If a line in the records below holds the string "style", count it, and state only the final count.

(Stored records)
"""

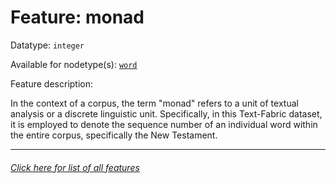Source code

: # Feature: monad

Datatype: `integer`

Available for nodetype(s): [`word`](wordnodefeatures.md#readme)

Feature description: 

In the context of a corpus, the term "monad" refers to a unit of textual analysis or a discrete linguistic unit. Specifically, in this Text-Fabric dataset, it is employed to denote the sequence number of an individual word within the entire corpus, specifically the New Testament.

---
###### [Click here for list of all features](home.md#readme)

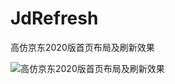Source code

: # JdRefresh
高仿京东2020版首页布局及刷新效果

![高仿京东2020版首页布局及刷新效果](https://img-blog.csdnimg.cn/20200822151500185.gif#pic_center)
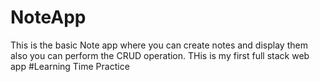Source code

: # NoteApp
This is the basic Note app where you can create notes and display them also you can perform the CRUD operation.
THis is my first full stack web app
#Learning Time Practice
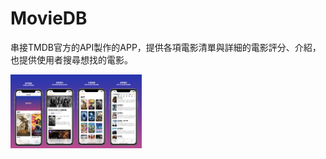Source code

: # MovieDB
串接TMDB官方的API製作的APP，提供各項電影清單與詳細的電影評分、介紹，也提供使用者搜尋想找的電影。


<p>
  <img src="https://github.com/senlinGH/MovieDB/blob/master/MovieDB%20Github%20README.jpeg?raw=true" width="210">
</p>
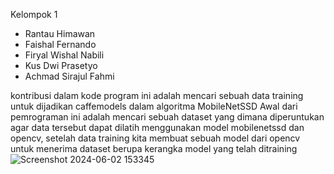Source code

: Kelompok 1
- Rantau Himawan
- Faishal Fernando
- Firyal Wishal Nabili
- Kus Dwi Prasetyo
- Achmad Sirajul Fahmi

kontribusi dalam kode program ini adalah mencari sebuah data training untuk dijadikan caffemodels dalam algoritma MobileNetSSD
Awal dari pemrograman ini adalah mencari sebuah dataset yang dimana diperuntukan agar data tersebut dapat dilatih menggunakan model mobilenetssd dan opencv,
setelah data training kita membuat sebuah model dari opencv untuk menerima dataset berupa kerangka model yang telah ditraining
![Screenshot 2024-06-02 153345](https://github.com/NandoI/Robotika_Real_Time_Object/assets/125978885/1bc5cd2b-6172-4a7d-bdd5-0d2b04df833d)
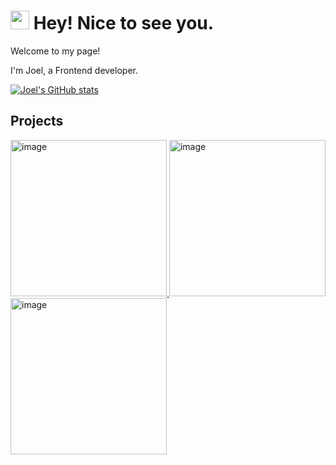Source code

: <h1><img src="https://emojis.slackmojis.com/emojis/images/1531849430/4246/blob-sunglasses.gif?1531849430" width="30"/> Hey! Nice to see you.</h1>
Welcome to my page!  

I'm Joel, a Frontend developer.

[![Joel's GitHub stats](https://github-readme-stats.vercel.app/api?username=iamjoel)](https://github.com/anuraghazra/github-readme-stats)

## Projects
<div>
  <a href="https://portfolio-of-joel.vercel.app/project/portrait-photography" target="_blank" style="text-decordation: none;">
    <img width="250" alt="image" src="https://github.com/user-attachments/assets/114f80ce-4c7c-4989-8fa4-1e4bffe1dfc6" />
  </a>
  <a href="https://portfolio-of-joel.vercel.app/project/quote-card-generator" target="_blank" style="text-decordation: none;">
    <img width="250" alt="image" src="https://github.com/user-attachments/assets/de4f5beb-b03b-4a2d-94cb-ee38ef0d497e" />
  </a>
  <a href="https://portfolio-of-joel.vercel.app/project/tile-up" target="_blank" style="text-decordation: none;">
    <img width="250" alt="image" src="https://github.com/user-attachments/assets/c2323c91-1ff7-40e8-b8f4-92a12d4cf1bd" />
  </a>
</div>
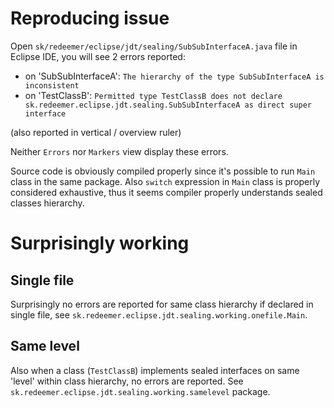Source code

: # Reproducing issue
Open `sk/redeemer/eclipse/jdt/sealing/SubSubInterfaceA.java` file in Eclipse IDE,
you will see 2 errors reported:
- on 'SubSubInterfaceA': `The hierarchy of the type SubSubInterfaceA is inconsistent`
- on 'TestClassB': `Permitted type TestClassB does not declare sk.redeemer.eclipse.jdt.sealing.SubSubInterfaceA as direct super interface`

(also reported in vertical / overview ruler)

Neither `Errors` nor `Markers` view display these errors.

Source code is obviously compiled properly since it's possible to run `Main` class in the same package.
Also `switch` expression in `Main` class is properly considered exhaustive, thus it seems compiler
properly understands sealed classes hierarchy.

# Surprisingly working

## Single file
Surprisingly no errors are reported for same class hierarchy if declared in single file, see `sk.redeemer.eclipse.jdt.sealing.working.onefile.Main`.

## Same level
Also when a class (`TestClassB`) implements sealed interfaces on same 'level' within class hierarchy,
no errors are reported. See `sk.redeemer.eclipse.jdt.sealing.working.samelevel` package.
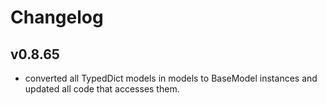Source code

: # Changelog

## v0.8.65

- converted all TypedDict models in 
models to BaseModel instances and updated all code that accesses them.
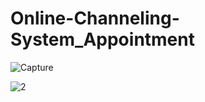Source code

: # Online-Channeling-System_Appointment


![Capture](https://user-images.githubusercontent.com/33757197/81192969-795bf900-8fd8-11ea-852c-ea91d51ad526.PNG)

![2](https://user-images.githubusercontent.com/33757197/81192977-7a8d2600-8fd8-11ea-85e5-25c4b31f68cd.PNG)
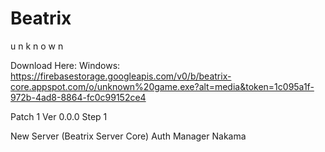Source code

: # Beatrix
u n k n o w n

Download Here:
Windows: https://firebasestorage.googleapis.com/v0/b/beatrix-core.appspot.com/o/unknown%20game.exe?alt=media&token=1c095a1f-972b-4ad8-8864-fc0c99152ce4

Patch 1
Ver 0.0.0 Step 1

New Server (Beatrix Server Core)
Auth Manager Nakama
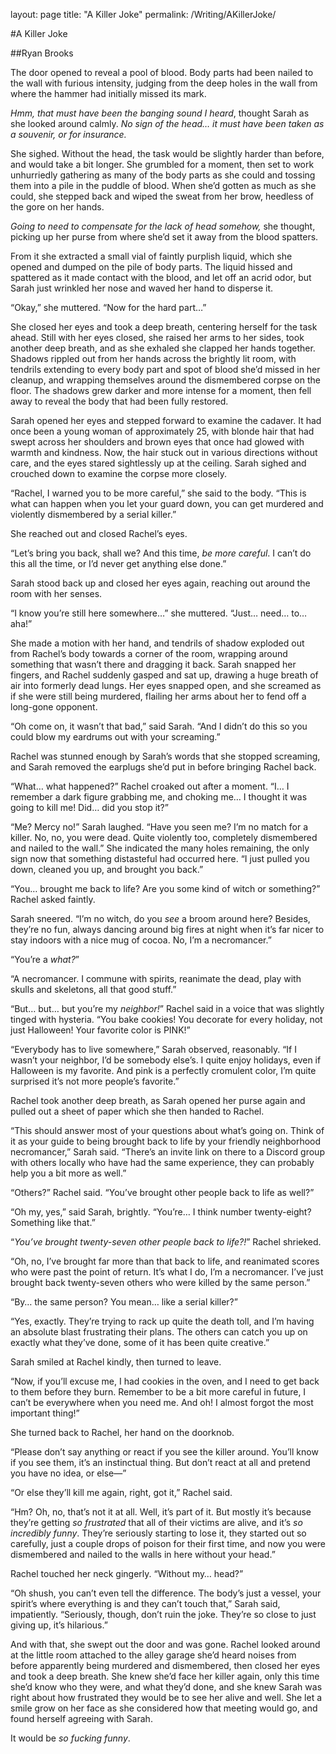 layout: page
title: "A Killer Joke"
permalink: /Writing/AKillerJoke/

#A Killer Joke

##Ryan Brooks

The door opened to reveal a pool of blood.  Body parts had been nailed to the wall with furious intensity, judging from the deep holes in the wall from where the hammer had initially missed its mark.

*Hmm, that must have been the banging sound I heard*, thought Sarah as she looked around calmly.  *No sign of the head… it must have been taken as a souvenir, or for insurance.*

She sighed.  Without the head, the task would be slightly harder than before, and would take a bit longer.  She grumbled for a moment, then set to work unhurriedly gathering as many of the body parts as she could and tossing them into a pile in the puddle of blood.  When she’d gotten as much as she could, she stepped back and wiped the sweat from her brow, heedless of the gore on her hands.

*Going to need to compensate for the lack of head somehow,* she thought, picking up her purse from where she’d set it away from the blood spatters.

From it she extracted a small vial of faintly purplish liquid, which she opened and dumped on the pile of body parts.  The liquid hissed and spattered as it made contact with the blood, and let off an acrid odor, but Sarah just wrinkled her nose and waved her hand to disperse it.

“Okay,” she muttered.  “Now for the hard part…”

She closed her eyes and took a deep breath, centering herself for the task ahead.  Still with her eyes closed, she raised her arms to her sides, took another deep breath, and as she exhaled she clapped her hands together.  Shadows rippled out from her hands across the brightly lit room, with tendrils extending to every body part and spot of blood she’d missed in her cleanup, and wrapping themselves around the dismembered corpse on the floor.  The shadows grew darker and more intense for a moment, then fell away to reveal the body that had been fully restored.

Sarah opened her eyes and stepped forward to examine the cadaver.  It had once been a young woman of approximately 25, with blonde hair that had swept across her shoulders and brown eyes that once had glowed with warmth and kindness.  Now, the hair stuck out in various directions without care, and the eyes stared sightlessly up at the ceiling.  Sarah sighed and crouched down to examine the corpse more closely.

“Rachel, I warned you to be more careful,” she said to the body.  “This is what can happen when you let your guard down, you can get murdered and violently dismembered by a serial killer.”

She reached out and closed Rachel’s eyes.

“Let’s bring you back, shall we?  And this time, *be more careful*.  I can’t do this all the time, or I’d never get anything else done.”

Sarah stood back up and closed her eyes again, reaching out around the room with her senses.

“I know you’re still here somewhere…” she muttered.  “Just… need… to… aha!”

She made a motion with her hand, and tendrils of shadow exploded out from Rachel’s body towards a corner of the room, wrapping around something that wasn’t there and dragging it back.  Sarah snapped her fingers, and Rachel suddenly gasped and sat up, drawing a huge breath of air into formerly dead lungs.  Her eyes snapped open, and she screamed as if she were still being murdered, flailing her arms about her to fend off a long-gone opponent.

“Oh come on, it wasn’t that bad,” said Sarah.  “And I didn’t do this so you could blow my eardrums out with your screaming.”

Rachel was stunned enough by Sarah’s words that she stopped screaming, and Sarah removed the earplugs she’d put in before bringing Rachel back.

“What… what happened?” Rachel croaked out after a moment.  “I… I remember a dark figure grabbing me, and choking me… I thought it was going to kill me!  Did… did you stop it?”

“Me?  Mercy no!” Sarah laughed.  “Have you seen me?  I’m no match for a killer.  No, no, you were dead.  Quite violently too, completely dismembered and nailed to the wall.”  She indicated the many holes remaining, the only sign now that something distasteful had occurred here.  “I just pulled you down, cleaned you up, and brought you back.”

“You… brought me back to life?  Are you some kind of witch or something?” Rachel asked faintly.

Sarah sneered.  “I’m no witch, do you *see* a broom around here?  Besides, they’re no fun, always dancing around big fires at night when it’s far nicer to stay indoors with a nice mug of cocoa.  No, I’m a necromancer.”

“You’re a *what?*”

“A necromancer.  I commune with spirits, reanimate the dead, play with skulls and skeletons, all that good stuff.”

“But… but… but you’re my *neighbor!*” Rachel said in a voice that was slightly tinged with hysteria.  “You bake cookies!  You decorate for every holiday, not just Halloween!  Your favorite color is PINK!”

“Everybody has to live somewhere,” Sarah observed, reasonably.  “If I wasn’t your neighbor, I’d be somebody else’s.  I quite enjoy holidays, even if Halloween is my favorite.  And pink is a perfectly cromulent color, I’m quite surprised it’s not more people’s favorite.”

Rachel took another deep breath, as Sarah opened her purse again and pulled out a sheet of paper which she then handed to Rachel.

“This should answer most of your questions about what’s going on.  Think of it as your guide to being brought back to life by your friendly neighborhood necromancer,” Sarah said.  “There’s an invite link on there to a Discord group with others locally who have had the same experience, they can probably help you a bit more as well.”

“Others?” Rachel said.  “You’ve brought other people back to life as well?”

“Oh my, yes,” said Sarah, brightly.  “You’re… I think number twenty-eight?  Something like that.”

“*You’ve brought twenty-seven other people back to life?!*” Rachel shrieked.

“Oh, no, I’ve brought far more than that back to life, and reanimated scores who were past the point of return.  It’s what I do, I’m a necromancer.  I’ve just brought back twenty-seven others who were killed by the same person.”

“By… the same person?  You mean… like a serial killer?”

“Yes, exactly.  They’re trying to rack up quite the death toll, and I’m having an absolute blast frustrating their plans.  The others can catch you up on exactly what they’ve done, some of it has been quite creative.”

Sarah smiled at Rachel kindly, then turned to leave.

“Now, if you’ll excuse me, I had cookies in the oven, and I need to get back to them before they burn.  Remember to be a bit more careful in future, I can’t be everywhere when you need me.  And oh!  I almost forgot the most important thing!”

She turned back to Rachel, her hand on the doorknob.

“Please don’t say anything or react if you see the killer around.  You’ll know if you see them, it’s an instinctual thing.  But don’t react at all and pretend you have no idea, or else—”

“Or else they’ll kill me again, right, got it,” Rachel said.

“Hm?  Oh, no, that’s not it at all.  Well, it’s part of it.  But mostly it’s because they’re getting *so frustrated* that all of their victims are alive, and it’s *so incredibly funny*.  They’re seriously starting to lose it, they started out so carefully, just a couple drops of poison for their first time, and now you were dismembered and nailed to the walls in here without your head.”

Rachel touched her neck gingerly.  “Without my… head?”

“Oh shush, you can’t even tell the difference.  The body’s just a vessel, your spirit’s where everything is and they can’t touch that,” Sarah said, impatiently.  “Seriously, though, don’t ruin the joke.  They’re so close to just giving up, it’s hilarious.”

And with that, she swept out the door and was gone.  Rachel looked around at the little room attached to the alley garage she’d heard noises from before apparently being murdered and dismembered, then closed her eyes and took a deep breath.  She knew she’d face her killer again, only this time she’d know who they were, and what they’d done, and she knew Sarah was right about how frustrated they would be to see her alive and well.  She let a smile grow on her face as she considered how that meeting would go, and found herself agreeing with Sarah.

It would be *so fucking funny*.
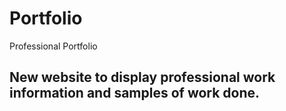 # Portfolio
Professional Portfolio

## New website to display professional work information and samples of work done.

"""

**Task output:**
3